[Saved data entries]
______________________________
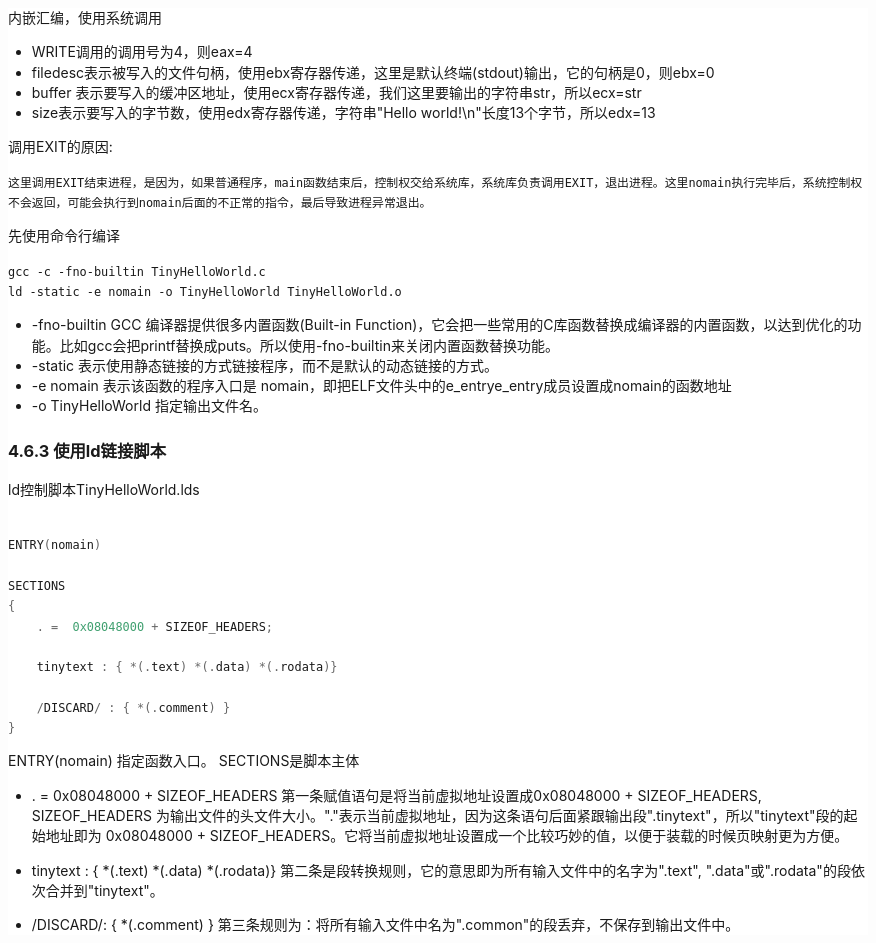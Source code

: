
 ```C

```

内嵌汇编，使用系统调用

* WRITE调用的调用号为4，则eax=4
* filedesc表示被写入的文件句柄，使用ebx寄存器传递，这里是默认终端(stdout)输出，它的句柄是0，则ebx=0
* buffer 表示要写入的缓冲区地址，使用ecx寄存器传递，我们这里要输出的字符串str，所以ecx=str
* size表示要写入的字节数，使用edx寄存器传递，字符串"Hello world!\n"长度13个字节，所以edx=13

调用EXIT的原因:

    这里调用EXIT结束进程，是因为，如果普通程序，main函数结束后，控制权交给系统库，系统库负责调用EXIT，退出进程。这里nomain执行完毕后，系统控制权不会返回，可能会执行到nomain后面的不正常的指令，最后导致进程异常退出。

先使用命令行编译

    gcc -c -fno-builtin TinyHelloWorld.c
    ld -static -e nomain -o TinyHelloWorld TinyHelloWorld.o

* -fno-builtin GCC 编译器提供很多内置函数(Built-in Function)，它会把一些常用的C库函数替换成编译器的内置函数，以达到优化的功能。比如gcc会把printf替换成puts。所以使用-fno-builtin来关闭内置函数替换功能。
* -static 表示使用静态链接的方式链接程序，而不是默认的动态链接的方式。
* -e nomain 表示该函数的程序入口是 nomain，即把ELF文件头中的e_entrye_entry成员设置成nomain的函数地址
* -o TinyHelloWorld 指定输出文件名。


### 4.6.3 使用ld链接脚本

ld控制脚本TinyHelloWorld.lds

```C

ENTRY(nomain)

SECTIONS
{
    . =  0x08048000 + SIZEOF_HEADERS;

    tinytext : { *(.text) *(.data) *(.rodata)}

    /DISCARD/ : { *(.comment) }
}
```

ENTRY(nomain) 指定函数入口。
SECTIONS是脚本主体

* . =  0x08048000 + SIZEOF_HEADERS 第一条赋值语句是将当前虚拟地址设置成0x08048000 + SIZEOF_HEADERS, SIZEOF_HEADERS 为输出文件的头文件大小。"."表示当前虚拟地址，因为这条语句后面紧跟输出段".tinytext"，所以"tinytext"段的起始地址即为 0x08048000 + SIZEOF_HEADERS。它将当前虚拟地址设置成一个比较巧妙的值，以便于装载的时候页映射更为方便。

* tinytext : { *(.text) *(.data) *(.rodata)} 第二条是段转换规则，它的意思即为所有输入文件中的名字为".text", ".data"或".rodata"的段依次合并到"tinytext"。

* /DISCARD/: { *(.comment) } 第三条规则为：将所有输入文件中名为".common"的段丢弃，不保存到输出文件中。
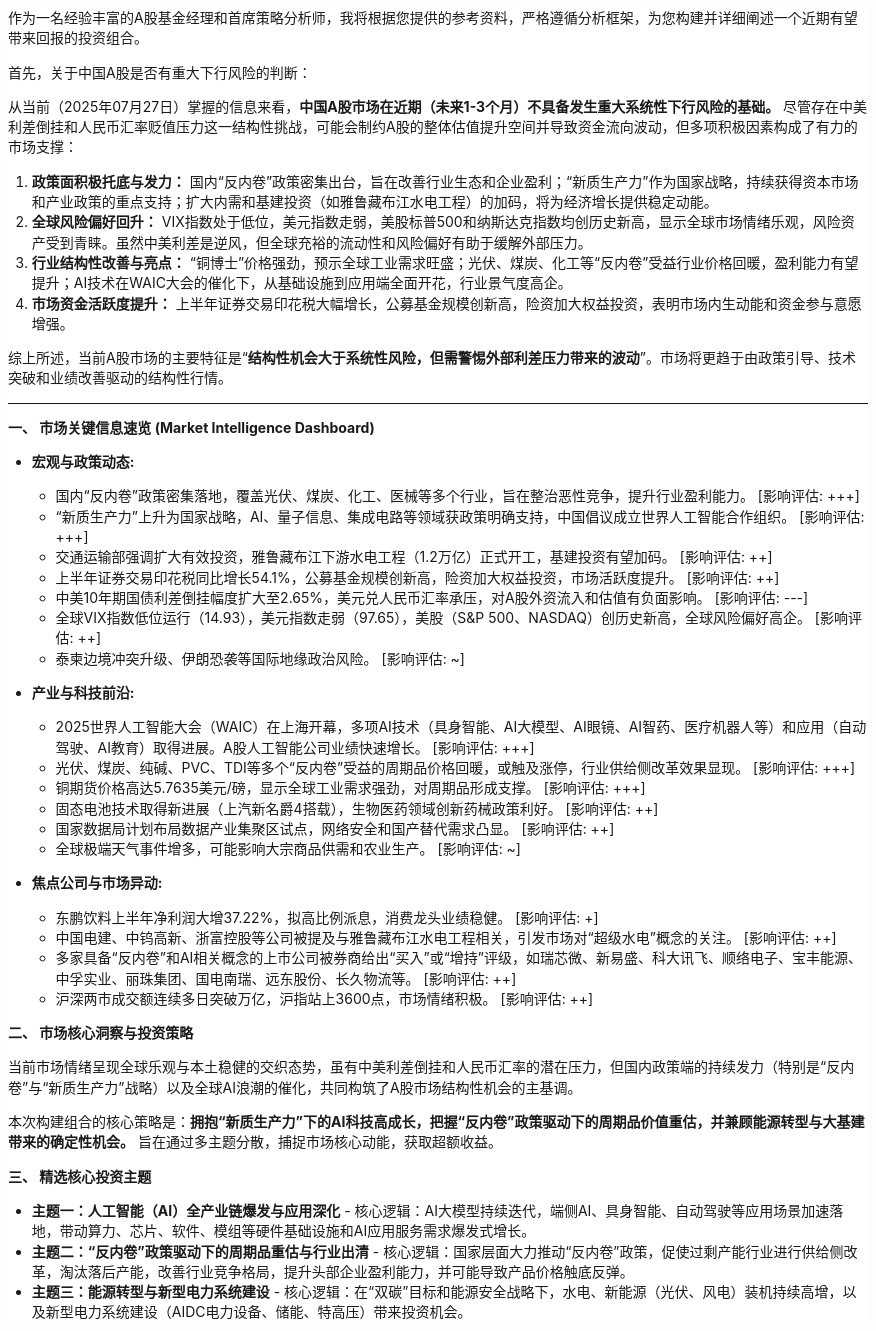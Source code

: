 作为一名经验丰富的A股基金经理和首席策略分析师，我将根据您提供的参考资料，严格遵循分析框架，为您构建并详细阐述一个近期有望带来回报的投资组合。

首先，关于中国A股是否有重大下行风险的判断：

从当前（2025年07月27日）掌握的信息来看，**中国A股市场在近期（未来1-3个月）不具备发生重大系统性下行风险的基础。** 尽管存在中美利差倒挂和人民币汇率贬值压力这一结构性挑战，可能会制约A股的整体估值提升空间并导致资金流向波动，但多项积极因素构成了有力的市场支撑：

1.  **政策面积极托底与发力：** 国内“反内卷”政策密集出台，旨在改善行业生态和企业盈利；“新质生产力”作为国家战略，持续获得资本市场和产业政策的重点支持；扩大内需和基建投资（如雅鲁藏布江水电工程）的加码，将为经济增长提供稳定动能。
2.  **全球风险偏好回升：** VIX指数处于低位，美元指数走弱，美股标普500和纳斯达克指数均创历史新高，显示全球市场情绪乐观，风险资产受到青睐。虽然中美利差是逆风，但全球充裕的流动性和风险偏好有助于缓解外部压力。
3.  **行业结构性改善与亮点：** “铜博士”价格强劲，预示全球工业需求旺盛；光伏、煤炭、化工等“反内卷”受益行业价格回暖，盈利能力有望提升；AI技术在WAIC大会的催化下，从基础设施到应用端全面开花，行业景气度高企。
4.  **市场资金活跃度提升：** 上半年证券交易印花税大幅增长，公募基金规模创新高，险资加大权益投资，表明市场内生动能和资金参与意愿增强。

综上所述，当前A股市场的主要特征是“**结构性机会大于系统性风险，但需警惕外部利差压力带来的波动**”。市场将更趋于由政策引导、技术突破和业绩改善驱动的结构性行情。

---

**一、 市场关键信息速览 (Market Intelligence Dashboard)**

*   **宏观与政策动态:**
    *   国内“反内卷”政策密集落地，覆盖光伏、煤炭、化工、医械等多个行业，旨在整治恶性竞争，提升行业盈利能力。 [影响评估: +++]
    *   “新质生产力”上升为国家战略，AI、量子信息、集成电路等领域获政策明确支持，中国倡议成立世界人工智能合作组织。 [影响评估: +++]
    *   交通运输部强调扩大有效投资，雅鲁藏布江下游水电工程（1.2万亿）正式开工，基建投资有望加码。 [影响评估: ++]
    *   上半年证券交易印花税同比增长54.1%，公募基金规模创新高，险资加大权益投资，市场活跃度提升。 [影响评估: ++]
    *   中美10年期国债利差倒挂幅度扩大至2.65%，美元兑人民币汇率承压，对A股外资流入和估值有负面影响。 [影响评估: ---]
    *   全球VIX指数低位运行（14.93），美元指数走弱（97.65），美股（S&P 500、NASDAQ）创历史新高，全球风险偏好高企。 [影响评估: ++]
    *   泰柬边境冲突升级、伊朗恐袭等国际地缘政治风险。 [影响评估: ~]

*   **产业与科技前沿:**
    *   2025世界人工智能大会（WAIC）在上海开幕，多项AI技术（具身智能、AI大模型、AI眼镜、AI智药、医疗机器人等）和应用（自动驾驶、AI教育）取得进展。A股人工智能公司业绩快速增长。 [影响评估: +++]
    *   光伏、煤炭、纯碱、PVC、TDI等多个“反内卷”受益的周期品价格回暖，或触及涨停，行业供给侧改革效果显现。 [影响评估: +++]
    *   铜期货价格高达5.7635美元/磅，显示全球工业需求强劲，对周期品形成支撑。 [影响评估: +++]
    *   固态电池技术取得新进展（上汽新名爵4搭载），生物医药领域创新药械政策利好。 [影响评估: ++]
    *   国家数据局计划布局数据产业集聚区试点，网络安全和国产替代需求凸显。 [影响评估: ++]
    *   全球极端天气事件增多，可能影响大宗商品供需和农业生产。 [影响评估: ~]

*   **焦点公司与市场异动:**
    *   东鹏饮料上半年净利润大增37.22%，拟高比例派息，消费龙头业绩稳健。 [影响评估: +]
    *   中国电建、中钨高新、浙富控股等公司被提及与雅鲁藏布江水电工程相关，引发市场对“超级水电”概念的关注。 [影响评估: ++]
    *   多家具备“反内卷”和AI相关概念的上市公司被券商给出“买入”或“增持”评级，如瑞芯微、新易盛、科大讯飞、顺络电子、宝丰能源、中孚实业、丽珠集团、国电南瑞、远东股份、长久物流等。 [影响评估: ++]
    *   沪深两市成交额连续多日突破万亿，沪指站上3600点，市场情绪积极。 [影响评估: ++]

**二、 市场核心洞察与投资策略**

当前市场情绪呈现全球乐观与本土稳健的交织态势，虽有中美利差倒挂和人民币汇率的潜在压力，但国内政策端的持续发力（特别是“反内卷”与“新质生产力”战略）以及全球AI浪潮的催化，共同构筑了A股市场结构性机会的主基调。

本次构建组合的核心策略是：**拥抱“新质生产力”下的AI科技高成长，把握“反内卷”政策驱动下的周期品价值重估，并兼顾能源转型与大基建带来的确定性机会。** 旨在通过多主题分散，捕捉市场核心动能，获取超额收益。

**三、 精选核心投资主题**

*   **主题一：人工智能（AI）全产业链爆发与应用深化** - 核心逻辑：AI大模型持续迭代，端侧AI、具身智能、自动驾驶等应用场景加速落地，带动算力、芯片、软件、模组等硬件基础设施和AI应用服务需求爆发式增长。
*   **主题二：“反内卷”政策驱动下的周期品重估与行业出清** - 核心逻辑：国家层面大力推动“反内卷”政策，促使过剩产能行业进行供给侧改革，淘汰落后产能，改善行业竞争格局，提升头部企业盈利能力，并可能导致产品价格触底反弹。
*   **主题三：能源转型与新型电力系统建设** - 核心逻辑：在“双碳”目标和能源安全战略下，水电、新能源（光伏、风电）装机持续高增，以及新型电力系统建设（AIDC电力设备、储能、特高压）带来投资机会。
______________________________
* [WHAT THIS TASK INVOLVES]: Return every line in the records that includes the string "险资加大权益投资".

* [TASK RESPONSE]:
4.  **市场资金活跃度提升：** 上半年证券交易印花税大幅增长，公募基金规模创新高，险资加大权益投资，表明市场内生动能和资金参与意愿增强。
    *   上半年证券交易印花税同比增长54.1%，公募基金规模创新高，险资加大权益投资，市场活跃度提升。 [影响评估: ++]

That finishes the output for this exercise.